Amidst dealing with the stress that comes with keeping up with the curricular material, students now have to deal with a myriad of other problems. Students attending local universities would often have to travel long distances to sit for an exam, spending valuable money for travel, food and lodging, only to have exams postponed.

For those doing exams online, connectivity issues and lack of electricity would often get in the way. Purchasing a computer, a tablet or even a smartphone would be out of reach for many, given the import limitations. Even if a device can be found, there’s the staggering price tag that comes with it.

Anyone with an ancient computer, tablet or smartphone who had been saving their money to would have to put their plans on hold, and even the most minor damage or hiccup could have devastating effects since components are also in short supply.

Of course, this is overlooking anyone taking part in private university programmes or distanced learning programmes in foreign universities. With the rupee crashing, many are wondering if they even afford to continue their education in the first place.

Sri Lanka hasn’t been very good for students for the past several years, and it seems students are yet to see light at the end of the tunnel. In fact, things might just be getting gloomy. Sadly, it’s not just Sri Lanka.
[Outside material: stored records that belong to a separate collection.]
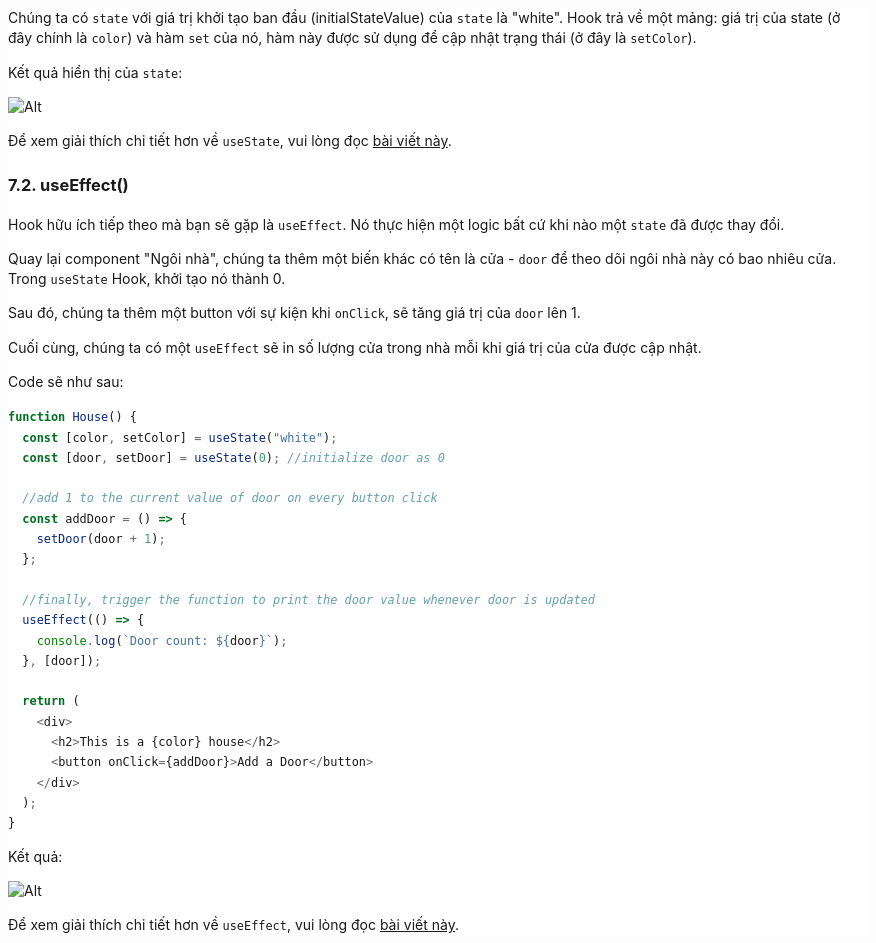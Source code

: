 Chúng ta có `state` với giá trị khởi tạo ban đầu (initialStateValue) của `state` là "white". Hook trả về một mảng: giá trị của state (ở đây chính là `color`) và hàm `set` của nó, hàm này được sử dụng để cập nhật trạng thái (ở đây là `setColor`).

Kết quả hiển thị của `state`:

![Alt](https://cdn.hashnode.com/res/hashnode/image/upload/v1615604248933/qN7hSPZyB.png?auto=compress)

Để xem giải thích chi tiết hơn về `useState`, vui lòng đọc [bài viết này](https://reactjs.org/docs/hooks-state.html).

### 7.2. useEffect()

Hook hữu ích tiếp theo mà bạn sẽ gặp là `useEffect`. Nó thực hiện một logic bất cứ khi nào một `state` đã được thay đổi.

Quay lại component "Ngôi nhà", chúng ta thêm một biến khác có tên là cửa - `door` để theo dõi ngôi nhà này có bao nhiêu cửa. Trong `useState` Hook, khởi tạo nó thành 0.

Sau đó, chúng ta thêm một button với sự kiện khi `onClick`, sẽ tăng giá trị của `door` lên 1.

Cuối cùng, chúng ta có một `useEffect` sẽ in số lượng cửa trong nhà mỗi khi giá trị của cửa được cập nhật.

Code sẽ như sau:

```js
function House() {
  const [color, setColor] = useState("white");
  const [door, setDoor] = useState(0); //initialize door as 0

  //add 1 to the current value of door on every button click
  const addDoor = () => {
    setDoor(door + 1);
  };

  //finally, trigger the function to print the door value whenever door is updated
  useEffect(() => {
    console.log(`Door count: ${door}`);
  }, [door]);

  return (
    <div>
      <h2>This is a {color} house</h2>
      <button onClick={addDoor}>Add a Door</button>
    </div>
  );
}
```

Kết quả:

![Alt](https://cdn.hashnode.com/res/hashnode/image/upload/v1615605282210/AFeGDsAck.gif?auto=format,compress&gif-q=60)

Để xem giải thích chi tiết hơn về `useEffect`, vui lòng đọc [bài viết này](https://reactjs.org/docs/hooks-effect.html).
From Palestine, the South Americas, and to recently Ukraine, many students around the world have to deal with circumstances that are beyond their control and challenges that seem insurmountable, sometimes only to find that there isn’t sufficient or adequate employment waiting for them after graduation.
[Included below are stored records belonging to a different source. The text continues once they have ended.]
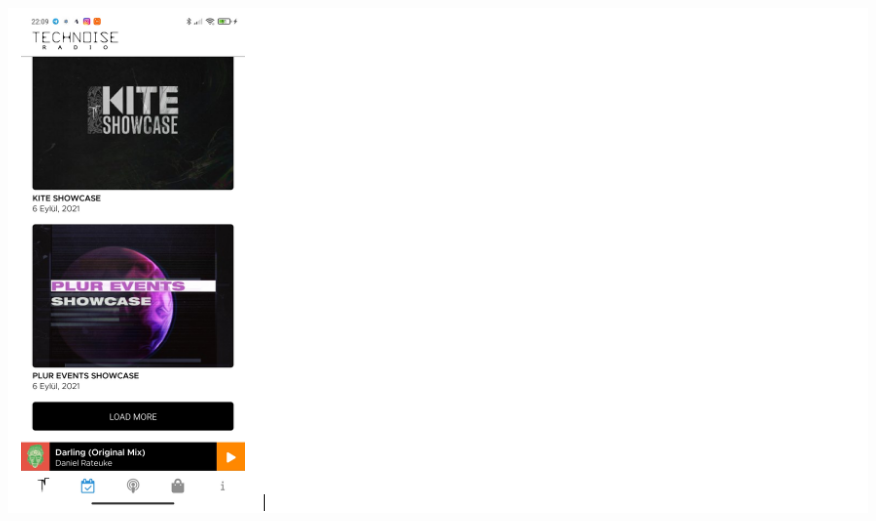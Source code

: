 <img src="https://github.com/memrearal/technoiseradio/blob/main/builddetails/screenshots06092021/Programs/programs-android2.jpg?raw=true" width="250" height="500" /> |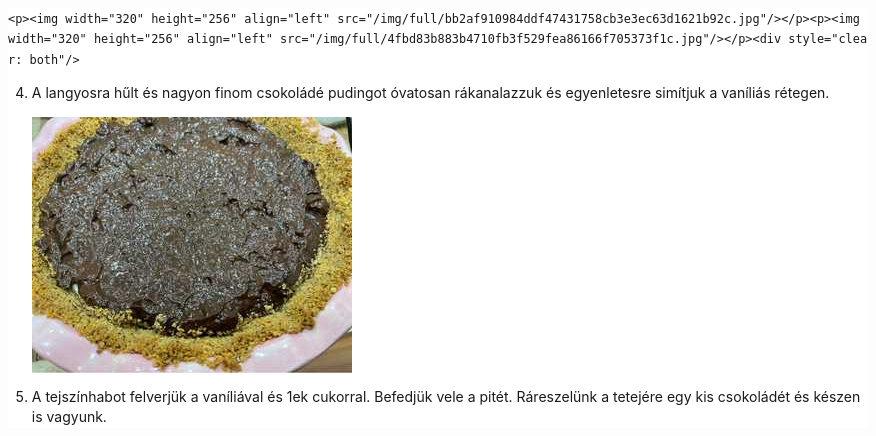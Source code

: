     <p><img width="320" height="256" align="left" src="/img/full/bb2af910984ddf47431758cb3e3ec63d1621b92c.jpg"/></p><p><img width="320" height="256" align="left" src="/img/full/4fbd83b883b4710fb3f529fea86166f705373f1c.jpg"/></p><div style="clear: both"/>

4. A langyosra hűlt és nagyon finom csokoládé pudingot óvatosan rákanalazzuk és egyenletesre simítjuk a vaníliás rétegen.
 
    <p><img width="320" height="256" align="left" src="/img/full/186623b0b1f324e147b864e8a87eda07f5b3893e.jpg"/></p><div style="clear: both"/>

5. A tejszínhabot felverjük a vaníliával és 1ek cukorral. Befedjük vele a pitét. Ráreszelünk a tetejére egy kis csokoládét és készen is vagyunk.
Under such circumstances, how can a student possibly pursue an education with hope and enthusiasm, believing that the hard work and sacrifices they make to pursue an education today, will lead them towards a brighter tomorrow? Saying that ‘it’s not going to be easy’ would be an easy candidate for the understatement of the year award.

To even be able to continue on would require each student to cultivate a mindset of resilience, and be able to conquer the chaos surrounding them and continue their education. Fortunately, mindset isn’t genetic, it’s something that we all cultivate within ourselves.

Hundreds of thousands of books exist, as do millions of blog articles, videos and motivational quotes to ‘help’ you in this journey. Just be aware that there are a lot of people who won’t think twice to capitalise on someone’s desire to grow and make such people their personal ATM’s. Exercise wisdom in your path to discovering yourself.

And if you need help along the way, don’t be afraid to reach out to pro-bono services and helplines such as the ones Sumithrayo has. There is a stigma that is still prevalent, but it is being broken by people who realise that a trip to a therapist is no different from a visit to your general practitioner.

There are also some good mental health hygiene practices that you can follow to help you get through these troubling times. Find what works for you and stick to it. You could for example, start avoiding social media and the news, or maybe even practice daily meditation or yoga.

One technique that has always helped me is to focus on ‘the now.’ It’s important to plan for things in the future, but sometimes, the necessity arises to not look too far ahead. Instead, focus on the immediate tasks that require your attention and take things from there.

Most importantly, take inventory of your mental health every week and practice good health habits. Stay well-groomed, exercise, get quality sleep and eat healthy. Have a friend or close family member you can reach out to when you need to connect with someone.

It’s going to be difficult times ahead, and as students, there will only be more challenges to come. But that also means you now have the opportunity to train yourself to become mentally resilient and become a person capable of conquering chaos.